Page MenuHomePhabricator

Add Link engineering: Provide a mechanism for recording credit to a user if they review all link recommendations with "no" or "skip"
Closed, ResolvedPublic

Description

This one relates to T266446: Add Link engineering: Provide a mechanism for storing data about which link recommendations were rejected by the user in that T266446 also is concerned with what happens to "no" or "skip" actions.

Unlike T266446, here we want to specifically account for cases where a user might review (just "reject"? or also "skip" actions?) all link recommendations for an article. The user hasn't made an edit, but we will want to record this as a contribution on the user's impact module.

Some ideas:

  • store some structured data in a user preference.
  • retain the rows in the MySQL table (never delete) used for caching link recommendations, and have a new table where we store information about what actions a user took for a particular set of recommendations
  • create a log type and log to Special:Log. (The UX would have to be clear to the user that even though they didn't make an edit, their activity would still be visible publicly to other users.)

Note: from the design perspective, we are in favor of this information being public. We'll need to include some kind of disclosure in the user experience telling the user that their "no" answers will be available publicly for others to see.

Event Timeline

User preferences are poorly suited for large data, and this would be fairly large for an active user (unless we only keep a counter). Special:Log is a fairly low effort approach that provides transparency (might be a good or a bad thing) and can be used reasonably efficiently to tally all contributions of a user. It is not efficient and providing per-page information (what review did the user do on a given page?) as the logging table has no user+page index, but we might never reach the level of per-user edit counts where that would matter.

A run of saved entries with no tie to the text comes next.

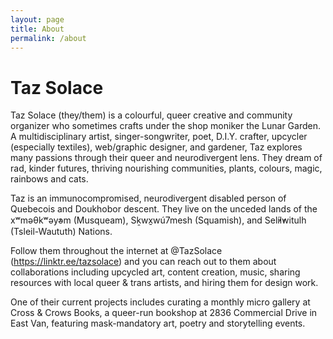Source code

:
 ```yaml
---
layout: page
title: About
permalink: /about
---
```


# Taz Solace

Taz Solace (they/them) is a colourful, queer creative and community organizer who sometimes crafts under the shop moniker the Lunar Garden. A multidisciplinary artist, singer-songwriter, poet, D.I.Y. crafter, upcycler (especially textiles), web/graphic designer, and gardener, Taz explores many passions through their queer and neurodivergent lens. They dream of rad, kinder futures, thriving nourishing communities, plants, colours, magic, rainbows and cats.

Taz is an immunocompromised, neurodivergent disabled person of Quebecois and Doukhobor descent. They live on the unceded lands of the xʷməθkʷəy̓əm (Musqueam), Sḵwx̱wú7mesh (Squamish), and Sel̓íl̓witulh (Tsleil-Waututh) Nations.

Follow them throughout the internet at @TazSolace (https://linktr.ee/tazsolace) and you can reach out to them about collaborations including upcycled art, content creation, music, sharing resources with local queer & trans artists, and hiring them for design work.

One of their current projects includes curating a monthly micro gallery at Cross & Crows Books, a queer-run bookshop at 2836 Commercial Drive in East Van, featuring mask-mandatory art, poetry and storytelling events.
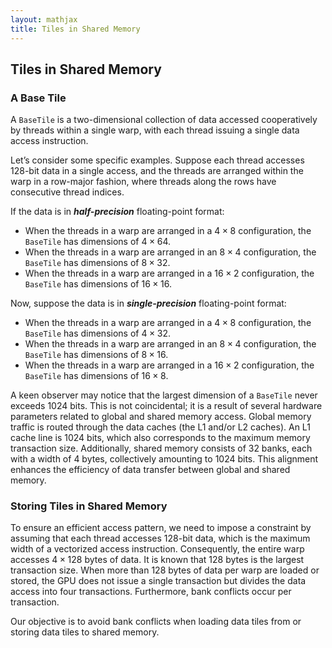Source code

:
 ```yaml
---
layout: mathjax
title: Tiles in Shared Memory
---
```


## Tiles in Shared Memory

### A Base Tile

A `BaseTile` is a two-dimensional collection of data accessed cooperatively by threads within a single warp, with each thread issuing a single data access instruction.

Let’s consider some specific examples. Suppose each thread accesses 128-bit data in a single access, and the threads are arranged within the warp in a row-major fashion, where threads along the rows have consecutive thread indices.

If the data is in ***half-precision*** floating-point format:

- When the threads in a warp are arranged in a $4 \times 8$ configuration, the `BaseTile` has dimensions of $4 \times 64$.
- When the threads in a warp are arranged in an $8 \times 4$ configuration, the `BaseTile` has dimensions of $8 \times 32$.
- When the threads in a warp are arranged in a $16 \times 2$ configuration, the `BaseTile` has dimensions of $16 \times 16$.

Now, suppose the data is in ***single-precision*** floating-point format:

- When the threads in a warp are arranged in a $4 \times 8$ configuration, the `BaseTile` has dimensions of $4 \times 32$.
- When the threads in a warp are arranged in an $8 \times 4$ configuration, the `BaseTile` has dimensions of $8 \times 16$.
- When the threads in a warp are arranged in a $16 \times 2$ configuration, the `BaseTile` has dimensions of $16 \times 8$.

A keen observer may notice that the largest dimension of a `BaseTile` never exceeds 1024 bits. This is not coincidental; it is a result of several hardware parameters related to global and shared memory access. Global memory traffic is routed through the data caches (the L1 and/or L2 caches). An L1 cache line is 1024 bits, which also corresponds to the maximum memory transaction size. Additionally, shared memory consists of 32 banks, each with a width of 4 bytes, collectively amounting to 1024 bits. This alignment enhances the efficiency of data transfer between global and shared memory.

### Storing Tiles in Shared Memory

To ensure an efficient access pattern, we need to impose a constraint by assuming that each thread accesses 128-bit data, which is the maximum width of a vectorized access instruction. Consequently, the entire warp accesses $4 \times 128$ bytes of data. It is known that 128 bytes is the largest transaction size. When more than 128 bytes of data per warp are loaded or stored, the GPU does not issue a single transaction but divides the data access into four transactions. Furthermore, bank conflicts occur per transaction.

Our objective is to avoid bank conflicts when loading data tiles from or storing data tiles to shared memory.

A custom table is slightly more work but more flexible - if we don't have an explicit goal of surfacing the user's work to other community members, I would go with that. Something like (user_id, page_id, revision_id, JSON hash of (recommendation => user action)) - I'm not sure preserving the cache table rows would make things simpler.

User preferences are poorly suited for large data, and this would be fairly large for an active user (unless we only keep a counter).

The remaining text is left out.